(What you need to do): Once you find the line with "Sustainable Solutions Await!*" in the data that follows, repeat it and every line after it exactly, through the line with "- Increase Runge".

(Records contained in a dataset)
BEGIN

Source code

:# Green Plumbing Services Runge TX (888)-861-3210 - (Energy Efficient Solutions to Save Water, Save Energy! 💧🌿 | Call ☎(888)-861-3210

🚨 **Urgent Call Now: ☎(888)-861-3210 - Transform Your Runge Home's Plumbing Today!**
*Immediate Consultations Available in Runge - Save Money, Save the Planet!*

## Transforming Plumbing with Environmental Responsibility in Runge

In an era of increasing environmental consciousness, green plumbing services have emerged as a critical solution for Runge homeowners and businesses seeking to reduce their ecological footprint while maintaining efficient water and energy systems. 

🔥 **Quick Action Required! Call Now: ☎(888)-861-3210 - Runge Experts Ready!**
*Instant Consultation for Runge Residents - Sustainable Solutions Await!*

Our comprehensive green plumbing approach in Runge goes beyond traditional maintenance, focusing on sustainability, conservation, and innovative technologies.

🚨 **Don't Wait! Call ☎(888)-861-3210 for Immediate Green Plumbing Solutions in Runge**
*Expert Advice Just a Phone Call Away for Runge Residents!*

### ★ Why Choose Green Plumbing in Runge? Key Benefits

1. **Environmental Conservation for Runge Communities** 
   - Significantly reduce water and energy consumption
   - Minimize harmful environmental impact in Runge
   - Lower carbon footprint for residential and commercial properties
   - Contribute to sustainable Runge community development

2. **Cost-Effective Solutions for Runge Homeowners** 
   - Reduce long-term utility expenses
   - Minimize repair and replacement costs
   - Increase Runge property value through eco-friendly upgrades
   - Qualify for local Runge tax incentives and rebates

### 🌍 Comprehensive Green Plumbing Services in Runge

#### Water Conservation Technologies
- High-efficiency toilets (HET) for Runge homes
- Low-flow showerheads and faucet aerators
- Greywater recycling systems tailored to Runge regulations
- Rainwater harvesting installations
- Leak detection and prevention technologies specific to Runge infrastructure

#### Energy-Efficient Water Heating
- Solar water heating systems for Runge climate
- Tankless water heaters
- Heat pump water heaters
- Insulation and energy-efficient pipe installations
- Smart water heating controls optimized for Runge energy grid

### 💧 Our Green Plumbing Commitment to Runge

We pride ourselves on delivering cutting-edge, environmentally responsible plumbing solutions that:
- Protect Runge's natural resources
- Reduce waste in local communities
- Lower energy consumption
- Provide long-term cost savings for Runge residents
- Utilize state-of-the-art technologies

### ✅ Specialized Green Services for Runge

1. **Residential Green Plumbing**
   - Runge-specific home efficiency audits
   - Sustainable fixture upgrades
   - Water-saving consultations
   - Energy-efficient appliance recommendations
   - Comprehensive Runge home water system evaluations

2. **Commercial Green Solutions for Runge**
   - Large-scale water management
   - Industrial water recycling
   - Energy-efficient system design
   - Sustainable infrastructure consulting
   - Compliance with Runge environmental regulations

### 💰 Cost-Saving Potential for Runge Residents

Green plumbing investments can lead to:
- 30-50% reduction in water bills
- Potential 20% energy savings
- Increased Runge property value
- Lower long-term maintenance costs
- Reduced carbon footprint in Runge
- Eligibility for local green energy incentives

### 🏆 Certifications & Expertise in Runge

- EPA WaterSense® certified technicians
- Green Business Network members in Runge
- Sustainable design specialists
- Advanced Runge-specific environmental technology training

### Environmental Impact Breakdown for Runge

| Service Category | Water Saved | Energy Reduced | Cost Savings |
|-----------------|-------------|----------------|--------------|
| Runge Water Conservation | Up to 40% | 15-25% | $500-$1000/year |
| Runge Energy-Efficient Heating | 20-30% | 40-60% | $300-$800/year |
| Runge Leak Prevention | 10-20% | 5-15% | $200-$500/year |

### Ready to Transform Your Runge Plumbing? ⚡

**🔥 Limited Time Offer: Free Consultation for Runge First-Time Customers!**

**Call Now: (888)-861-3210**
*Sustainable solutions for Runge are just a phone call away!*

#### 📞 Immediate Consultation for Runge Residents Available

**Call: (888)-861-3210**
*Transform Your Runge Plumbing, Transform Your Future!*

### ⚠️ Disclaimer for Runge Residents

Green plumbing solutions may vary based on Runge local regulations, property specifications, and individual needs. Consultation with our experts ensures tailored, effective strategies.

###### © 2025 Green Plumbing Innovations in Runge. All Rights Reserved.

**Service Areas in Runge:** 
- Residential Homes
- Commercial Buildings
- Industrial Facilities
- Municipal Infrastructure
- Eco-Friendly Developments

END

(Exercise output):
*Instant Consultation for Runge Residents - Sustainable Solutions Await!*

Our comprehensive green plumbing approach in Runge goes beyond traditional maintenance, focusing on sustainability, conservation, and innovative technologies.

🚨 **Don't Wait! Call ☎(888)-861-3210 for Immediate Green Plumbing Solutions in Runge**
*Expert Advice Just a Phone Call Away for Runge Residents!*

### ★ Why Choose Green Plumbing in Runge? Key Benefits

1. **Environmental Conservation for Runge Communities** 
   - Significantly reduce water and energy consumption
   - Minimize harmful environmental impact in Runge
   - Lower carbon footprint for residential and commercial properties
   - Contribute to sustainable Runge community development

2. **Cost-Effective Solutions for Runge Homeowners** 
   - Reduce long-term utility expenses
   - Minimize repair and replacement costs
   - Increase Runge property value through eco-friendly upgrades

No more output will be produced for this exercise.